Now the whole thing is a bit convoluted, as there are remaining questions that a judge will decide, including visitation (the mother is seeking for the father’s visits to be limited and supervised) and child support, and this is slated for tomorrow.

But here’s the challenge:   what does it mean that the jury found in favor of the mother?

Typically these “miscarriage of justice” situations are a matter of a single leftist judge or some crusading leftist politicians or bureaucrats.  Here that’s not so.  It was 11 out of 12 jury members.  So there are, it seems to me, two possible explanations:

First, is it “not the jury’s fault” for one reason or another?  Did the judge limit the evidence and expert testimony that the jury was allowed to hear?  Was the deck stacked against Mr. Younger by rejecting witnesses testifying as to the risks of puberty blockers and cross-sex hormones, or the degree to which the child felt compelled to “be” a girl to please his mother or didn’t understand that a desire to play-act in dresses would cause adults to set him on this path?  Did the mother’s prior “doctor-shopping” of pro-transition experts who were then deemed to have a relationship with the child doom Younger’s chances?  Were witnesses testifying to the boy’s comfort level “presenting” as a boy likewise rejected?  Did experts deceive the jury by means of claims that puberty blockers or cross-sex hormones were only a remote possibility rather than the likely path, when they themselves believe otherwise?  Was the jury given instructions on how to apply the law that boxed them into finding in favor of the mother?  

Or, second, is there simply more to the story?  Were there issues with Younger’s behavior that Life Site News and other sites supportive of the father aren’t reporting because it would make him less sympathetic?  Is it expected that the judge will mandate a middle path in which the mother will have custody but not the ability to unilaterally begin hormone/drug administration?

This is what is frustrating:

it is possible that the outrage simply isn’t justified, that we, as outsiders, don’t know the full story, that what seems to be a horrific path towards routinizing sterilization, hormones, and surgery for teens who need counseling, instead, in furtherance of an ideology that activists prioritize over the actual well-being of children, is really exaggerated by people with the opposite agenda.  It is possible that in many such instances, the outrage isn’t justified, that there is more to the story.  But at the same time, if we say, “I won’t let myself get taken in by the outrage machine; they’re just crying wolf” — well, what if outrage machine is right and the desire to withhold judgement means that by the time we realize this, it’s too late?

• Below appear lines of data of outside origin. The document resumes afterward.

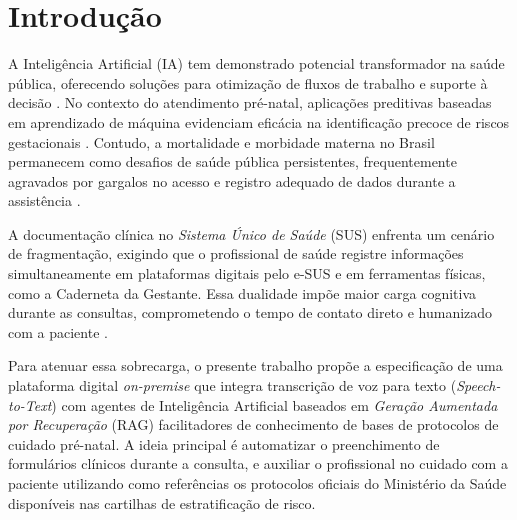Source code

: \documentclass[12pt]{article}
\begin{document}
\section{Introdução}

A Inteligência Artificial (IA) tem demonstrado potencial transformador na saúde pública, oferecendo soluções para otimização de fluxos de trabalho e suporte à decisão \cite{Rajpurkar2022, Cabitza2022}.
No contexto do atendimento pré-natal, aplicações preditivas baseadas em aprendizado de máquina evidenciam eficácia na identificação precoce de riscos gestacionais \cite{HighRiskPregnancy2025, MachineLearning2022}.
Contudo, a mortalidade e morbidade materna no Brasil permanecem como desafios de saúde pública persistentes, frequentemente agravados por gargalos no acesso e registro adequado de dados durante a assistência \cite{AcessoPreNatal2018, Laurenti2010}.

A documentação clínica no \textit{Sistema Único de Saúde} (SUS) enfrenta um cenário de fragmentação, exigindo que o profissional de saúde registre informações simultaneamente em plataformas digitais pelo e-SUS e em ferramentas físicas, como a Caderneta da Gestante.
Essa dualidade impõe maior carga cognitiva durante as consultas, comprometendo o tempo de contato direto e humanizado com a paciente \cite{ThemeFilha2014, Rajpurkar2022}.

Para atenuar essa sobrecarga, o presente trabalho propõe a especificação de uma plataforma digital \textit{on-premise} que integra transcrição de voz para texto (\textit{Speech-to-Text}) com agentes de Inteligência Artificial baseados em \textit{Geração Aumentada por Recuperação} (RAG) facilitadores de conhecimento de bases de protocolos de cuidado pré-natal.
A ideia principal é automatizar o preenchimento de formulários clínicos durante a consulta, e auxiliar o profissional no cuidado com a paciente utilizando como referências os protocolos oficiais do Ministério da Saúde disponíveis nas cartilhas de estratificação de risco.

\end{document}
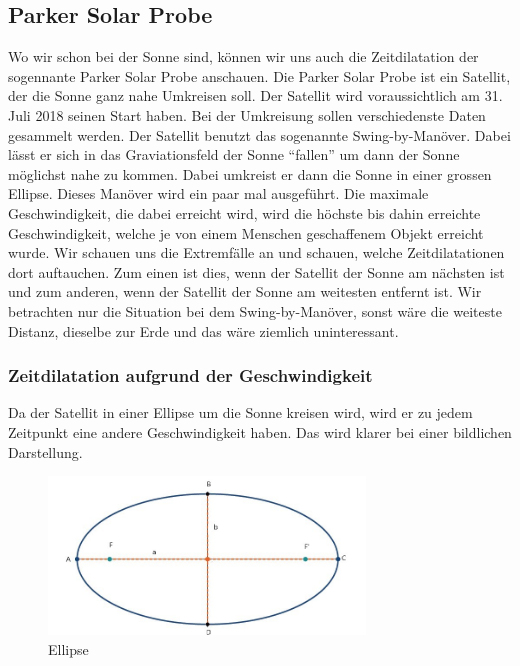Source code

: \begin{refsection}
\subsection{Parker Solar Probe}
Wo wir schon bei der Sonne sind, können wir uns auch die Zeitdilatation der sogennante Parker Solar Probe anschauen. Die Parker Solar Probe ist ein Satellit, der die Sonne ganz nahe Umkreisen soll. Der Satellit wird voraussichtlich am 31. Juli 2018 seinen Start haben. Bei der Umkreisung sollen verschiedenste Daten gesammelt werden. Der Satellit benutzt das sogenannte Swing-by-Manöver. Dabei lässt er sich in das Graviationsfeld der Sonne ``fallen'' um dann der Sonne möglichst nahe zu kommen. Dabei umkreist er dann die Sonne in einer grossen Ellipse. Dieses Manöver wird ein paar mal ausgeführt. Die maximale Geschwindigkeit, die dabei erreicht wird, wird die höchste bis dahin erreichte Geschwindigkeit, welche je von einem Menschen geschaffenem Objekt erreicht wurde. Wir schauen uns die Extremfälle an und schauen, welche Zeitdilatationen dort auftauchen. Zum einen ist dies, wenn der Satellit der Sonne am nächsten ist und zum anderen, wenn der Satellit der Sonne am weitesten entfernt ist. Wir betrachten nur die Situation bei dem Swing-by-Manöver, sonst wäre die weiteste Distanz, dieselbe zur Erde und das wäre ziemlich uninteressant. 

\subsubsection{Zeitdilatation aufgrund der Geschwindigkeit}
Da der Satellit in einer Ellipse um die Sonne kreisen wird, wird er zu jedem Zeitpunkt eine andere Geschwindigkeit haben. Das wird klarer bei einer bildlichen Darstellung.
\begin{figure}[h]
\centering
\includegraphics[width=0.75\textwidth]{gps/pictures/Ellipse.jpg}
\caption{Ellipse}
\label{pic:ellipse}
\end{figure}


\end{refsection}

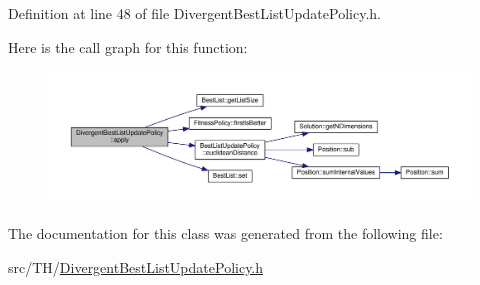 Definition at line 48 of file Divergent\+Best\+List\+Update\+Policy.\+h.



Here is the call graph for this function\+:
\nopagebreak
\begin{figure}[H]
\begin{center}
\leavevmode
\includegraphics[width=350pt]{classDivergentBestListUpdatePolicy_a793d47a0c458eef94b27fbee73e5df0e_cgraph}
\end{center}
\end{figure}




The documentation for this class was generated from the following file\+:\begin{DoxyCompactItemize}
\item 
src/\+T\+H/\hyperlink{DivergentBestListUpdatePolicy_8h}{Divergent\+Best\+List\+Update\+Policy.\+h}\end{DoxyCompactItemize}
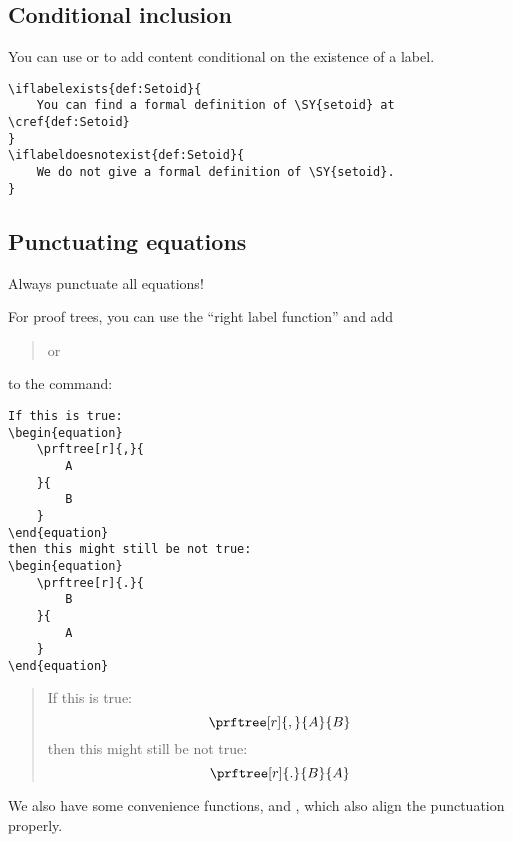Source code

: \subsection{Conditional inclusion}

You can use  or   to add content conditional on the existence of a label.

\begin{verbatim}
\iflabelexists{def:Setoid}{
    You can find a formal definition of \SY{setoid} at \cref{def:Setoid}
}
\iflabeldoesnotexist{def:Setoid}{
    We do not give a formal definition of \SY{setoid}.
}
\end{verbatim}

\subsection{Punctuating equations}

Always punctuate all equations!

For proof trees, you can use the ``right label function'' and add
%
\begin{quote}
    \centering
    \str{[r]{,}} \qquad or \qquad {}
\end{quote}
%
to the  command:
%
\begin{verbatim}
If this is true:
\begin{equation}
    \prftree[r]{,}{
        A
    }{
        B
    }
\end{equation}
then this might still be not true:
\begin{equation}
    \prftree[r]{.}{
        B
    }{
        A
    }
\end{equation}
\end{verbatim}
\begin{quote}
    If this is true:
    \begin{equation}
        \prftree[r]{,}{
            A
        }{
            B
        }
    \end{equation}
    then this might still be not true:
    \begin{equation}
        \prftree[r]{.
        }{
            B
        }{
            A
        }
    \end{equation}
\end{quote}

We also have some convenience functions, \str{\\prfperiod} and \str{\\prfcomma},
which also align the punctuation properly.

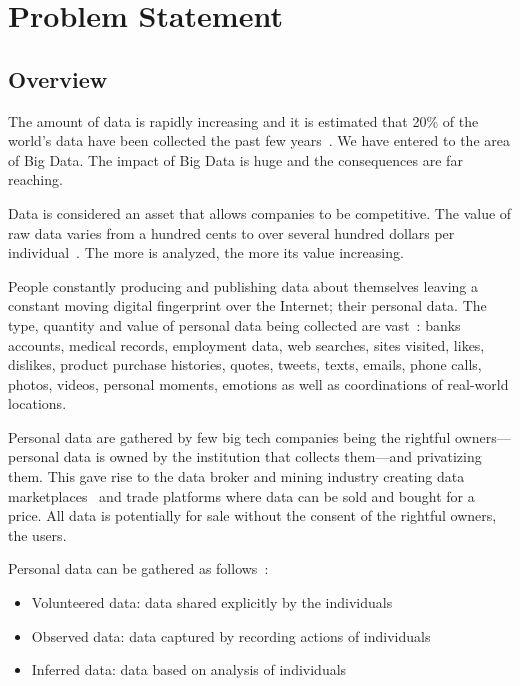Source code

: \chapter{Problem Statement}
\label{problem}

\section{Overview}
\label{problem:overview}

The amount of data is rapidly increasing and it is estimated that 20\% of the world's data have been collected the past few years~\cite{10.1109/SPW.2015.27,big_data_better_worse}. We have entered to the area of Big Data. The impact of Big Data is huge and the consequences are far reaching.

Data is considered an asset that allows companies to be competitive. The value of raw data varies from a hundred cents to over several hundred dollars per individual~\cite{pr_data_cost_1, pr_data_cost_2, pr_data_cost_3}. The more is analyzed, the more its value increasing.

People constantly producing and publishing data about themselves
leaving a constant moving digital fingerprint over the Internet; their personal data. The type, quantity and value of personal data being collected are vast~\cite{emergence_new_assets_wef}: banks accounts, medical records, employment data, web searches, sites visited,
likes, dislikes, product purchase histories, quotes, tweets, texts, emails, phone calls, photos, videos, personal moments, emotions as well as coordinations of real-world locations.

Personal data are gathered by few big tech companies being the rightful owners---personal data is owned by the institution that collects them---and privatizing them. This gave rise to the data broker and mining industry creating data marketplaces~\cite{dawex, q_dx, datastreamx} and trade platforms where data can be sold and bought for a price. All data is potentially for sale without the consent of the rightful owners, the users.

Personal data can be gathered as follows~\cite{emergence_new_assets_wef}:

\begin{itemize}
  \item Volunteered data: data shared explicitly by the individuals
  \item Observed data: data captured by recording actions of individuals
  \item Inferred data: data based on analysis of individuals
\end{itemize}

After all, remember back in the day when all the Smart People said that DOMA (Defense of Marriage Act) was sufficient and it was really quite unnecessary to promote a constitutional amendment to prevent an eventual mandate of gay marriage?  And remember when fears of mandatory affirmation of gay marriage were likewise deemed overblown because of course freedom of religion would be protected?  — And now we have mandates that service providers provide their services and a threat that religious groups which do not affirm gay marriage will have their nonprofit status removed.  (Incidental gripe:  this is not just about whether or not donations are tax-deductible.  This is about whether these organizations are themselves liable for tax, whether it be for their income or property tax on the property.  The German heritage society where my kids attended German School for many years was constantly fundraising just to pay their property taxes until, it seems to me, they finally managed to get reclassified as a charity, perhaps because their membership had aged enough that they could claim they were providing social services to the elderly.)

So, readers, how do you find that balance?